Walterdale breathes new life into Clare Booth Luce’s The Women
Written in an era where women weren’t often seen as independent of their father or their husband and children, Clare Boothe Luce’s acute 1936 play still rings true in many ways. Commenting on such topics as class, power, and gender, The Women has a quality of timelessness, both in its humour and its more serious tones.
The play’s brilliance rests in its ability to use said humour to tell the story of the female plight in the early 20th century. The four Manhattan socialites of high class and wealth don’t have much else to think of but the latest gossip, which ends up propelling the entire story. No men actually appear in the story, though they regularly feature in the words and mentions of each of the women.
The Women is a period piece in its essence written over 80 years ago, the cast and their problems still appeal to women today who have cracked open issues with slogans like #metoo and #timesup. In her director’s notes, Catherine Wenschlag mentions this relevance and the collective fight women have fought for during eras of change like the ‘60s and the one we live in today. A monumentally forward woman for her time, Luce’s work has been taken from Broadway (1936) to film (1939), to theatre (1973, 2001), and back again to film (2008). Needless to say, it’s made its mark.
Much as the title hints, the audience of the play was predominantly female and the odd male that spotted the nearly-full Walterdale Theatre appeared attached to a female counterpart—the irony!
The Walterdale’s production, a hefty two-and-a-half hours including intermission, had every potential to be a doozy of a bore, but instead kept the pace making use of Luce’s funny quips spread evenly throughout. Ie: Jenn Robinson’s (Edith Potter) “If men had babies, families would never have more than one child!”
Mandy Stewart stole a sizeable chunk of the show’s chuckles with her hilarious physical humour echoing the dippy Mrs. John Day. But Trish van Doornum also must be praised for her extravagantly ridiculous and all-too-dramatic Countess de Lage and Nicole Lemay’s sly Sylvia Fowler, who propels much of the play’s drama.

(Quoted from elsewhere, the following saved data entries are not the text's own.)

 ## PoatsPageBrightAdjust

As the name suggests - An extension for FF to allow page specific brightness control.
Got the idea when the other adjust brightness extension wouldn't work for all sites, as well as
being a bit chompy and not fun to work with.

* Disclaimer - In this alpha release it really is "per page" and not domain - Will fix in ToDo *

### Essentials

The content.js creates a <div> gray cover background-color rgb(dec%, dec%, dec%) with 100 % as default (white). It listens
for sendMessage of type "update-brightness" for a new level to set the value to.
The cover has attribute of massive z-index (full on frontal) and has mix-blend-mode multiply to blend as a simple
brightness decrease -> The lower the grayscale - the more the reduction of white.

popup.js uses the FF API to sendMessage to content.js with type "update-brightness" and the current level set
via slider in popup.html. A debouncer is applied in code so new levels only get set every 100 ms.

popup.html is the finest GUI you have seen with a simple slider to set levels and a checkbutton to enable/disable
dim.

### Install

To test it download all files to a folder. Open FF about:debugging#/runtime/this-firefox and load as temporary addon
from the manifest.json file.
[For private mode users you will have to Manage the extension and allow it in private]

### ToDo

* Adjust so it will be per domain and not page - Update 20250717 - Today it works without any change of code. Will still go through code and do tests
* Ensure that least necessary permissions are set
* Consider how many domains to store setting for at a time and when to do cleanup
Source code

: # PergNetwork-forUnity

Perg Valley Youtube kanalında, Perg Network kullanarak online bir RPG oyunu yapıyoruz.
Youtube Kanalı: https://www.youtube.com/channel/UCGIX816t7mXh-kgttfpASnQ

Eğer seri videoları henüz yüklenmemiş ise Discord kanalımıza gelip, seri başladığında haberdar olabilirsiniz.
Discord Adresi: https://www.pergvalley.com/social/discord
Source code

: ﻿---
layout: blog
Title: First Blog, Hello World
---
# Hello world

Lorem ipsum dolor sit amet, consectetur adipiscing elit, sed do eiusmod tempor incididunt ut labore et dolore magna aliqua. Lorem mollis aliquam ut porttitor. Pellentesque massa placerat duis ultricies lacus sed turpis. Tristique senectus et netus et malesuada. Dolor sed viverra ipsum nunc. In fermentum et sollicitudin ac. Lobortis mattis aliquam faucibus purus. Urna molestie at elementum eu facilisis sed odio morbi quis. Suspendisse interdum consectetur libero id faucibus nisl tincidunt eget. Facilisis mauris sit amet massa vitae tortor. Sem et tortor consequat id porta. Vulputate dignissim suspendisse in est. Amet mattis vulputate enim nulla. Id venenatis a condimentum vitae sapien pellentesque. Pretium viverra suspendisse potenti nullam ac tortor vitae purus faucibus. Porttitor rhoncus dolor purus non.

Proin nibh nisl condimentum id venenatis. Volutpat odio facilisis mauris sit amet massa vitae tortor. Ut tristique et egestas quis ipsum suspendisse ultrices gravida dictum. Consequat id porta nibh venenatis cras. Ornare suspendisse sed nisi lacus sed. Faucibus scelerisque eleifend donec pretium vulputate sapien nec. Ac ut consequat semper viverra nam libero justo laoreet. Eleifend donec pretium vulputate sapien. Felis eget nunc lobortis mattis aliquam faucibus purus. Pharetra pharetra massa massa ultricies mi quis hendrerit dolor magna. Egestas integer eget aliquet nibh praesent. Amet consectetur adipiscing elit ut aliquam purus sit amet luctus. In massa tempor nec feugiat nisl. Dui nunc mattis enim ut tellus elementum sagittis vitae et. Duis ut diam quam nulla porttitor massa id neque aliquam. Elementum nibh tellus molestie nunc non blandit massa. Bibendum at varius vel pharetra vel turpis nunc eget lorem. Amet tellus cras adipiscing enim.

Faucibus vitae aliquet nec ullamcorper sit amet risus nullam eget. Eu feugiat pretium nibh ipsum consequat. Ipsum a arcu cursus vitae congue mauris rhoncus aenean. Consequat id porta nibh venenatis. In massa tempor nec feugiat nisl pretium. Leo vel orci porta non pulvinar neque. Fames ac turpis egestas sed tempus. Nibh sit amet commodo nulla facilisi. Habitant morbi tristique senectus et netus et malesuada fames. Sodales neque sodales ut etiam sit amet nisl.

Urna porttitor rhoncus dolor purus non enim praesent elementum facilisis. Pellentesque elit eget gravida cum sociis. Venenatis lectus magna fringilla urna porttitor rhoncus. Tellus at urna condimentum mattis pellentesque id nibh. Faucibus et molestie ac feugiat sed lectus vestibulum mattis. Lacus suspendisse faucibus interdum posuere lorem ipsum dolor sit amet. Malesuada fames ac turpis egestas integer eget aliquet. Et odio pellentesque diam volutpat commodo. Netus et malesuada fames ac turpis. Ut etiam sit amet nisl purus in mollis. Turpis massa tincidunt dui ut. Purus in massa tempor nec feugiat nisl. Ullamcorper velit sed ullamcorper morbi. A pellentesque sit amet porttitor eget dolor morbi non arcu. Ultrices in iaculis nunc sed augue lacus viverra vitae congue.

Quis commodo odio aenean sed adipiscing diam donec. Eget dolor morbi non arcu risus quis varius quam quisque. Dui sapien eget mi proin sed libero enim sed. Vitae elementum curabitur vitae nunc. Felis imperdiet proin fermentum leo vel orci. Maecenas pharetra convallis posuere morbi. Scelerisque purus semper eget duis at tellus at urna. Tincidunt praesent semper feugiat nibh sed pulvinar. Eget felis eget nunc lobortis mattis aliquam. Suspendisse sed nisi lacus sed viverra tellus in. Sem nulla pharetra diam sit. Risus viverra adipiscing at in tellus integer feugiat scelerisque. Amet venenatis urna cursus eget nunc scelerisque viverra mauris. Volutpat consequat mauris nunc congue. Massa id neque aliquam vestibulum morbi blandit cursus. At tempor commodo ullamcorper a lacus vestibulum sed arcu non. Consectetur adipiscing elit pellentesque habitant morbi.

And the scene changes, each done by a handful of the 17 actresses who play 33 roles total, perfectly embody how women relate to one another, with energetic chit-chat and warm laughs as they move props to prepare for the next scene.
With the majority of the cast dressed in wonderful era-appropriate dresses (Sylvia’s marvelous stand-out green shift comes to mind) and amazing, may I add, hairstyles by Sandy Roberts, the out-of-era Nancy Blake was perhaps slightly too far out. Wearing skinny jeans, high boots and a modern blazer made it all too easy to misplace her as a woman running errands around the city today.

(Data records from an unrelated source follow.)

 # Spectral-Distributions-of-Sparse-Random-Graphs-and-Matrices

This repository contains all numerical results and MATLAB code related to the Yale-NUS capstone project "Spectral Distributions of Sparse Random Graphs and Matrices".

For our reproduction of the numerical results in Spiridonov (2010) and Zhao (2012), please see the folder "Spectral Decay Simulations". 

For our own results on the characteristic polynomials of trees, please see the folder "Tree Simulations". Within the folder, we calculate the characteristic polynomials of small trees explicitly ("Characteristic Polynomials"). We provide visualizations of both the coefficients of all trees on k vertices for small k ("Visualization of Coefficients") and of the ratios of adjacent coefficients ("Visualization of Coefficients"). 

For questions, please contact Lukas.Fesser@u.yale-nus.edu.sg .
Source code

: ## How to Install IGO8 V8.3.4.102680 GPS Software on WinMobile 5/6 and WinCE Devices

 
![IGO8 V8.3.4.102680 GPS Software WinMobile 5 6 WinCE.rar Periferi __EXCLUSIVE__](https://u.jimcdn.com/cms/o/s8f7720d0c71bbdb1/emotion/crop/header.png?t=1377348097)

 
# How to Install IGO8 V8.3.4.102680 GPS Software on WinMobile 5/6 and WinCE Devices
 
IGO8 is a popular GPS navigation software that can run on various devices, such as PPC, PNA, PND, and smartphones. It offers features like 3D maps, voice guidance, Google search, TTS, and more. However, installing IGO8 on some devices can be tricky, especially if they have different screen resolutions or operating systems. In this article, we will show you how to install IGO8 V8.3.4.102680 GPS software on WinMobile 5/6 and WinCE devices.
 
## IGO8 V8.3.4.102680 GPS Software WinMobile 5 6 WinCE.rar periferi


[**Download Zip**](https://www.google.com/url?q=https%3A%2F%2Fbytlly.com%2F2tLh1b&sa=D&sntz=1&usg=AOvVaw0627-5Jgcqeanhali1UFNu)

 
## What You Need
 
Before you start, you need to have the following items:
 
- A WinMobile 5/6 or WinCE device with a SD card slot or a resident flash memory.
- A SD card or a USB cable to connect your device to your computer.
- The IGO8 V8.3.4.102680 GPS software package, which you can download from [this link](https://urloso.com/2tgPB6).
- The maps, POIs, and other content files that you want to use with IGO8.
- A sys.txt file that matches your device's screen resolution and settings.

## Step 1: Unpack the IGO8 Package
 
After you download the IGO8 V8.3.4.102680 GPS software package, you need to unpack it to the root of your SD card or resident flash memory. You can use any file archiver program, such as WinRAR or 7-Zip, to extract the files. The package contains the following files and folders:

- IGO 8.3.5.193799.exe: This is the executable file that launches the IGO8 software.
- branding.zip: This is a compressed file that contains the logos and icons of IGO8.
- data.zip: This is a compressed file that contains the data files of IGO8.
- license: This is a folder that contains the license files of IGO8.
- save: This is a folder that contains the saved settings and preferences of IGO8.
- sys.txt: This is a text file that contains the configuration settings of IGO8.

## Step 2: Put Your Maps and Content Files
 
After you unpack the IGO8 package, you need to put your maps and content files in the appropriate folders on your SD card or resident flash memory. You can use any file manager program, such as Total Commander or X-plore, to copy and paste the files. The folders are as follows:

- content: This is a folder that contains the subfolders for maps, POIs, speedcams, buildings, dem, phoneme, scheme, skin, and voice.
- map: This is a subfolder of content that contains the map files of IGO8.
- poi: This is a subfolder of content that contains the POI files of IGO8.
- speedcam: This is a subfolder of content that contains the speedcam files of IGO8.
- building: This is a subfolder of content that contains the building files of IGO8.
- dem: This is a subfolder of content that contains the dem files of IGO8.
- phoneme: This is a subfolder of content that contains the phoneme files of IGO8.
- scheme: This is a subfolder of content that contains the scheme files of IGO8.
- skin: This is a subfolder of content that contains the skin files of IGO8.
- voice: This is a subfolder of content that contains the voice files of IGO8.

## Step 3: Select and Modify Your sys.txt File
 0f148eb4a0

The Walterdale’s take on the ‘30s classic held the mirror up at just the right angle to show the still-pressing societal reflections. And although the incessant gossiping, pettiness, and vanity of the four leads can wear on a modern woman who grew up doing things for herself, the point is to understand where we collectively come from and where we’ve gone as well as learn to laugh at ourselves, which is undoubtedly what the Walterdale’s production of The Women does.